You know how all these bizarre yet entertaining Twitter accounts keep popping up? The character-based Mad Men account, @BettyDraper the one quoting his hilarious father (with the not-censored four-letter-word-in-the-title), the FakeSteveJobs account, and how about this insane spam one, @horse_ebooks, told in the Ballad of @Horse_ebooks? Best quote in that article, “The reason it hasn’t been shut down yet is the same reason it’s so hilariously terrible at its job: It doesn’t bother anyone who doesn’t want to be bothered.” I’m sure I don’t have to tell at least half of my readers about the Fake AP style book Twitter parody account. It’s sheer awesomeness.
I have a new fake Twitter account idea. It’s inspired from The Information: A History, A Theory, A Flood
by James Gleick, describing the era of the telegraph, where you were charged by the character. Yet people still wanted a sense of efficiency and value from their telegraph messages.
How about this entertaining Twitter account idea – a Twitter account entirely written in a code that you need an old telegraph code book in order to understand?
Apparently people in the 1880s wanted to be sure the receiver of the message understands manners and respect.
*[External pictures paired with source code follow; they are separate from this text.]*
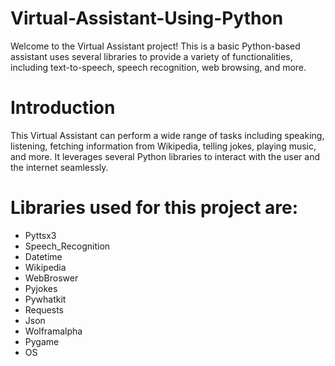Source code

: # Virtual-Assistant-Using-Python 
Welcome to the Virtual Assistant project! This is a basic Python-based assistant uses several libraries to provide a variety of functionalities, including text-to-speech, speech recognition, web browsing, and more.


# Introduction
This Virtual Assistant can perform a wide range of tasks including speaking, listening, fetching information from Wikipedia, telling jokes, playing music, and more. It leverages several Python libraries to interact with the user and the internet seamlessly.

# Libraries used for this project are: 
- Pyttsx3
- Speech_Recognition
- Datetime
- Wikipedia
- WebBroswer
- Pyjokes
- Pywhatkit
- Requests
- Json
- Wolframalpha
- Pygame
- OS
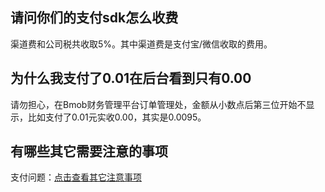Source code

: ## 请问你们的支付sdk怎么收费

渠道费和公司税共收取5%。其中渠道费是支付宝/微信收取的费用。

## 为什么我支付了0.01在后台看到只有0.00

请勿担心，在Bmob财务管理平台订单管理处，金额从小数点后第三位开始不显示，比如支付了0.01元实收0.00，其实是0.0095。

## 有哪些其它需要注意的事项

支付问题：[点击查看其它注意事项](http://docs.bmob.cn/androidpay/index.html?menukey=fast_start&key=start_android_pay#index_%E5%85%B6%E4%BB%96)


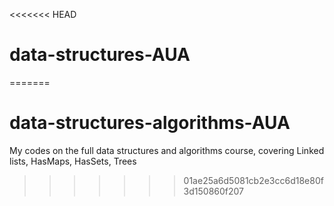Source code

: <<<<<<< HEAD
# data-structures-AUA
=======
# data-structures-algorithms-AUA

My codes on the full data structures and algorithms course, covering Linked lists, HasMaps, HasSets, Trees
 

>>>>>>> 01ae25a6d5081cb2e3cc6d18e80f3d150860f207
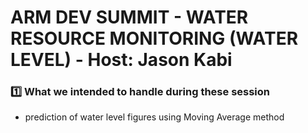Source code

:# ARM DEV SUMMIT - WATER RESOURCE MONITORING (WATER LEVEL) - Host: Jason Kabi
### :one: What we intended to handle during these session

- prediction of water level figures using Moving Average method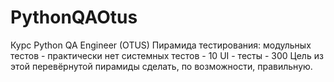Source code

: # PythonQAOtus
Курс Python QA Engineer (OTUS)
Пирамида тестирования:
модульных тестов - практически нет
системных тестов - 10
UI - тесты - 300
Цель из этой перевёрнутой пирамиды сделать, по возможности, правильную.
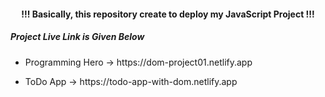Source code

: <h4 align="center"> !!! Basically, this repository create to deploy my JavaScript Project !!! </h4>

<h5>Project Live Link is Given Below</h5>

-   <p> Programming Hero -> https://dom-project01.netlify.app </p>
-   <p> ToDo App -> https://todo-app-with-dom.netlify.app </p>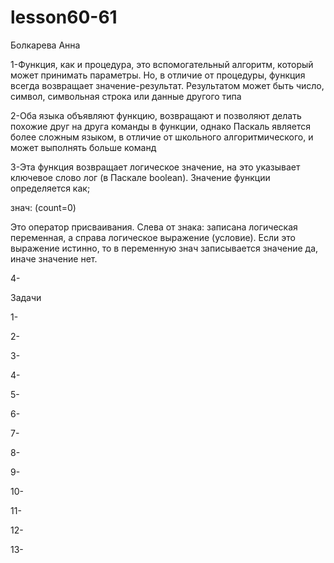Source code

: # lesson60-61
Болкарева Анна

1-Функция, как и процедура, это вспомогательный алгоритм, который может принимать параметры. Но, в отличие от процедуры, функция всегда возвращает значение-результат. Результатом может быть число, символ, символьная строка или данные другого типа

2-Оба языка объявляют функцию, возвращают и позволяют делать похожие друг на друга команды в функции, однако Паскаль является более сложным языком, в отличие от школьного алгоритмического, и может выполнять больше команд

3-Эта функция возвращает логическое значение, на это указывает ключевое слово лог (в Паскале boolean). Значение функции определяется как;

знач: (count=0) 

Это оператор присваивания. Слева от знака: записана логическая переменная, а справа логическое выражение (условие). Если это выражение истинно, то в переменную знач записывается значение да, иначе значение нет.

4-

Задачи

1-

2-

3-

4-

5-

6-

7-

8-

9-

10-

11-

12-

13-
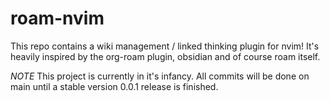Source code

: # roam-nvim

This repo contains a wiki management / linked thinking plugin for nvim!
It's heavily inspired by the org-roam plugin, obsidian and of course roam itself.

*NOTE* This project is currently in it's infancy. All commits will be done on main until a stable version 0.0.1 release is finished.

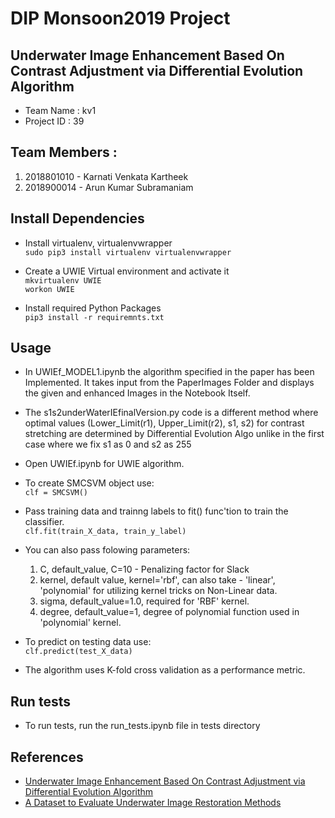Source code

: # DIP Monsoon2019 Project  

## Underwater Image Enhancement Based On Contrast Adjustment via Differential Evolution Algorithm   
- Team Name     : kv1   
- Project ID    : 39
## Team Members  : 

  1. 2018801010 - Karnati Venkata Kartheek    
  2. 2018900014 - Arun Kumar Subramaniam

## Install Dependencies

- Install virtualenv, virtualenvwrapper   
  `sudo pip3 install virtualenv virtualenvwrapper`  
  
- Create a UWIE Virtual environment and activate it   
  `mkvirtualenv UWIE`   
  `workon UWIE`  

- Install required Python Packages   
  `pip3 install -r requiremnts.txt`
 
 ## Usage   
 - In UWIEf_MODEL1.ipynb the algorithm specified in the paper has been Implemented. It takes input from the PaperImages Folder and displays the given and enhanced Images in the Notebook Itself.
 - The s1s2underWaterIEfinalVersion.py code is a different method where optimal values (Lower_Limit(r1), Upper_Limit(r2), s1, s2) for contrast stretching are determined by Differential Evolution Algo unlike in the first case where we fix s1 as 0 and s2 as 255
 - Open UWIEf.ipynb for UWIE algorithm.
 - To create SMCSVM object use:   
   `clf = SMCSVM()`
 
 - Pass training data and trainng labels to fit() func'tion to train the classifier.   
   `clf.fit(train_X_data, train_y_label)`   
 
 - You can also pass folowing parameters:
    
    1. C, default_value, C=10 - Penalizing factor for Slack  
    2. kernel, default value, kernel='rbf', can also take - 'linear', 'polynomial'  for utilizing kernel tricks on Non-Linear data.   
    3. sigma, default_value=1.0, required for 'RBF' kernel.
    4. degree, default_value=1, degree of polynomial function used in 'polynomial' kernel.
 - To predict on testing data use:    
   `clf.predict(test_X_data)`
 - The algorithm uses K-fold cross validation as a performance metric.
 
 
 ## Run tests
 
 - To run tests, run the run_tests.ipynb file in tests directory
 
 ## References
 
 - [Underwater Image Enhancement Based On Contrast Adjustment via Differential Evolution Algorithm](https://ieeexplore.ieee.org/stamp/stamp.jsp?tp=&arnumber=7571849&tag=1)
 - [A Dataset to Evaluate Underwater Image
Restoration Methods](http://amandaduarte.com.br/turbid/Turbid_Dataset.pdf)   
 
    
 
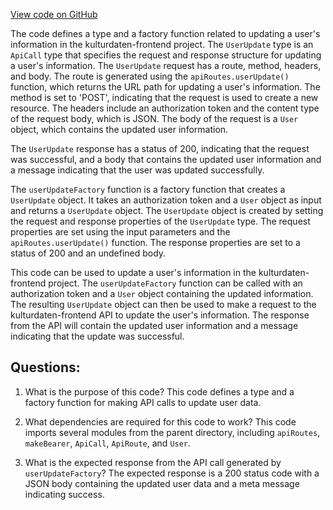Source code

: [View code on GitHub](https://github.com/technologiestiftung/kulturdaten-frontend/blob/master/lib/api/routes/user/update.ts)

The code defines a type and a factory function related to updating a user's information in the kulturdaten-frontend project. The `UserUpdate` type is an `ApiCall` type that specifies the request and response structure for updating a user's information. The `UserUpdate` request has a route, method, headers, and body. The route is generated using the `apiRoutes.userUpdate()` function, which returns the URL path for updating a user's information. The method is set to 'POST', indicating that the request is used to create a new resource. The headers include an authorization token and the content type of the request body, which is JSON. The body of the request is a `User` object, which contains the updated user information.

The `UserUpdate` response has a status of 200, indicating that the request was successful, and a body that contains the updated user information and a message indicating that the user was updated successfully.

The `userUpdateFactory` function is a factory function that creates a `UserUpdate` object. It takes an authorization token and a `User` object as input and returns a `UserUpdate` object. The `UserUpdate` object is created by setting the request and response properties of the `UserUpdate` type. The request properties are set using the input parameters and the `apiRoutes.userUpdate()` function. The response properties are set to a status of 200 and an undefined body.

This code can be used to update a user's information in the kulturdaten-frontend project. The `userUpdateFactory` function can be called with an authorization token and a `User` object containing the updated information. The resulting `UserUpdate` object can then be used to make a request to the kulturdaten-frontend API to update the user's information. The response from the API will contain the updated user information and a message indicating that the update was successful.
## Questions: 
 1. What is the purpose of this code?
   This code defines a type and a factory function for making API calls to update user data.

2. What dependencies are required for this code to work?
   This code imports several modules from the parent directory, including `apiRoutes`, `makeBearer`, `ApiCall`, `ApiRoute`, and `User`.

3. What is the expected response from the API call generated by `userUpdateFactory`?
   The expected response is a 200 status code with a JSON body containing the updated user data and a meta message indicating success.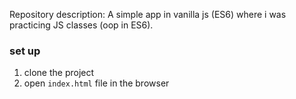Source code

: Repository description: A simple app in vanilla js (ES6) where i was practicing JS classes (oop in ES6).

### set up
1. clone the project
2. open `index.html` file in the browser
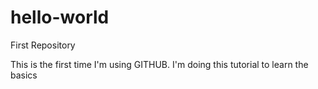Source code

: # hello-world
First Repository

This is the first time I'm using GITHUB. I'm doing this tutorial to learn the basics
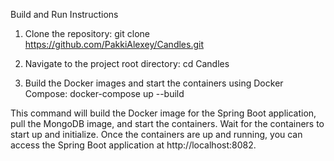 Build and Run Instructions

1. Clone the repository:
   git clone https://github.com/PakkiAlexey/Candles.git

2. Navigate to the project root directory:
   cd Candles

3. Build the Docker images and start the containers using Docker Compose:
   docker-compose up --build

This command will build the Docker image for the Spring Boot application, pull the MongoDB image,
and start the containers.
Wait for the containers to start up and initialize.
Once the containers are up and running, you can access the Spring Boot application at http://localhost:8082.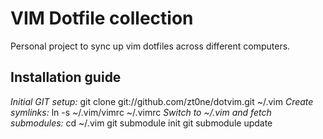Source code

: # VIM Dotfile collection

Personal project to sync up vim dotfiles across different computers.

## Installation guide
_Initial GIT setup:_
    git clone git://github.com/zt0ne/dotvim.git ~/.vim
_Create symlinks:_
    ln -s ~/.vim/vimrc ~/.vimrc
_Switch to ~/.vim and fetch submodules:_
    cd ~/.vim
    git submodule init
    git submodule update
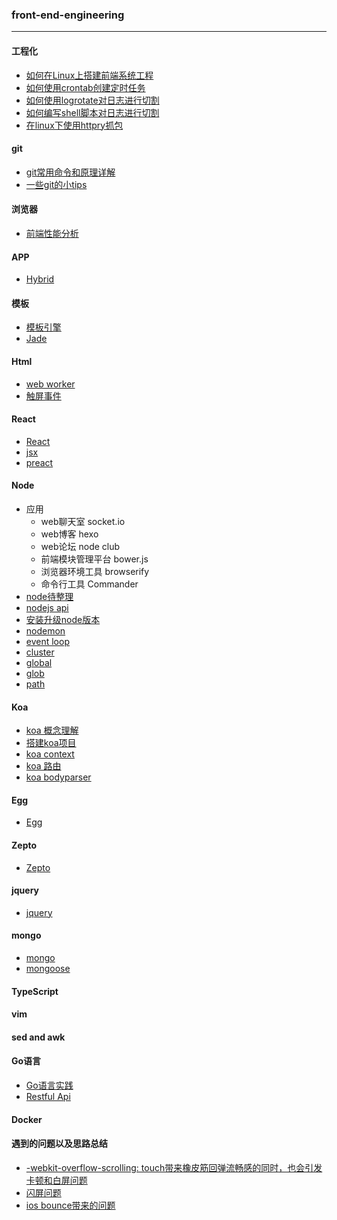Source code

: ### front-end-engineering

---

#### 工程化
* [如何在Linux上搭建前端系统工程](https://github.com/baoendemao/front-end-engineering/tree/master/system-construction)
* [如何使用crontab创建定时任务](https://github.com/baoendemao/front-end-engineering/tree/master/crontab)
* [如何使用logrotate对日志进行切割](https://github.com/baoendemao/front-end-engineering/tree/master/logrotate-log)
* [如何编写shell脚本对日志进行切割](https://github.com/baoendemao/front-end-engineering/tree/master/shell-log)
* [在linux下使用httpry抓包](https://github.com/baoendemao/front-end-engineering/tree/master/httpry)

#### git
* [git常用命令和原理详解](https://github.com/baoendemao/front-end-engineering/tree/master/git)
* [一些git的小tips](https://github.com/baoendemao/front-end-engineering/tree/master/git/git-tips)

#### 浏览器
* [前端性能分析](https://github.com/baoendemao/front-end-engineering/tree/master/performance-analysis)

#### APP
* [Hybrid](https://github.com/baoendemao/front-end-engineering/tree/master/APP-related/hybrid)

#### 模板
* [模板引擎](https://github.com/baoendemao/front-end-engineering/tree/master/template/template-engine)
* [Jade](https://github.com/baoendemao/front-end-engineering/tree/master/template/jade)

#### Html
* [web worker](https://github.com/baoendemao/front-end-engineering/tree/master/html/web-worker)
* [触屏事件](https://github.com/baoendemao/front-end-engineering/tree/master/html/events)

#### React
* [React](https://github.com/baoendemao/front-end-engineering/tree/master/react)
* [jsx](https://github.com/baoendemao/front-end-engineering/tree/master/jsx)
* [preact](https://github.com/baoendemao/front-end-engineering/tree/master/preact)


#### Node
* 应用
  * web聊天室 socket.io
  * web博客 hexo
  * web论坛 node club
  * 前端模块管理平台  bower.js
  * 浏览器环境工具 browserify
  * 命令行工具 Commander
* [node待整理](https://github.com/baoendemao/front-end-engineering/tree/master/node/README.md)
* [nodejs api](https://github.com/baoendemao/front-end-engineering/tree/master/node/node-api)
* [安装升级node版本](https://github.com/baoendemao/front-end-engineering/tree/master/node/n-module)
* [nodemon](https://github.com/baoendemao/front-end-engineering/tree/master/node/nodemon)
* [event loop](https://github.com/baoendemao/front-end-engineering/tree/master/node/event-loop)
* [cluster](https://github.com/baoendemao/front-end-engineering/tree/master/node/cluster)
* [global](https://github.com/baoendemao/front-end-engineering/tree/master/node/global)
* [glob](https://github.com/baoendemao/front-end-engineering/tree/master/node/glob)
* [path](https://github.com/baoendemao/front-end-engineering/tree/master/node/path)


#### Koa
* [koa 概念理解](https://github.com/baoendemao/front-end-engineering/tree/master/node/koa/README.md)
* [搭建koa项目](https://github.com/baoendemao/front-end-engineering/tree/master/node/koa/koa-build)
* [koa context](https://github.com/baoendemao/front-end-engineering/tree/master/node/koa/koa-context)
* [koa 路由](https://github.com/baoendemao/front-end-engineering/tree/master/node/koa/koa-router)
* [koa bodyparser](https://github.com/baoendemao/front-end-engineering/tree/master/node/koa/koa-bodyparser)

#### Egg
* [Egg](https://github.com/baoendemao/front-end-engineering/tree/master/node/egg)


#### Zepto
* [Zepto](https://github.com/baoendemao/front-end-engineering/tree/master/zepto)

#### jquery
* [jquery](https://github.com/baoendemao/front-end-engineering/tree/master/jquery)

#### mongo
* [mongo](https://github.com/baoendemao/front-end-engineering/tree/master/mongo)
* [mongoose](https://github.com/baoendemao/front-end-engineering/tree/master/mongoose)


#### TypeScript

#### vim

#### sed and awk

#### Go语言
* [Go语言实践](https://github.com/baoendemao/front-end-engineering/tree/master/go)
* [Restful Api](https://github.com/baoendemao/front-end-engineering/tree/master/restful-api)

#### Docker

#### 遇到的问题以及思路总结
* [-webkit-overflow-scrolling: touch带来橡皮筋回弹流畅感的同时，也会引发卡顿和白屏问题](https://github.com/baoendemao/front-end-engineering/tree/master/issues-solving/webkit-overflow-scrolling)
* [闪屏问题](https://github.com/baoendemao/front-end-engineering/tree/master/issues-solving/flash-screen)
* [ios bounce带来的问题](https://github.com/baoendemao/front-end-engineering/tree/master/issues-solving/iBounce)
One of the subtitles of “Bloomer’s Commercial Cryptograph” states “By the use of this work, business communications of whatever nature may be telegraphed with secrecy and economy.”
This book, Arnold’s Telegraph Codes, ensures the use of “Yes sir” and “No sir” throughout.
It would be a fun cipher each day or week, to figure out the contents of the message. Pretty sure it wouldn’t be guaranteed to be secret nor economic, but I bet we could ensure the use of Yes, sir, and No, sir.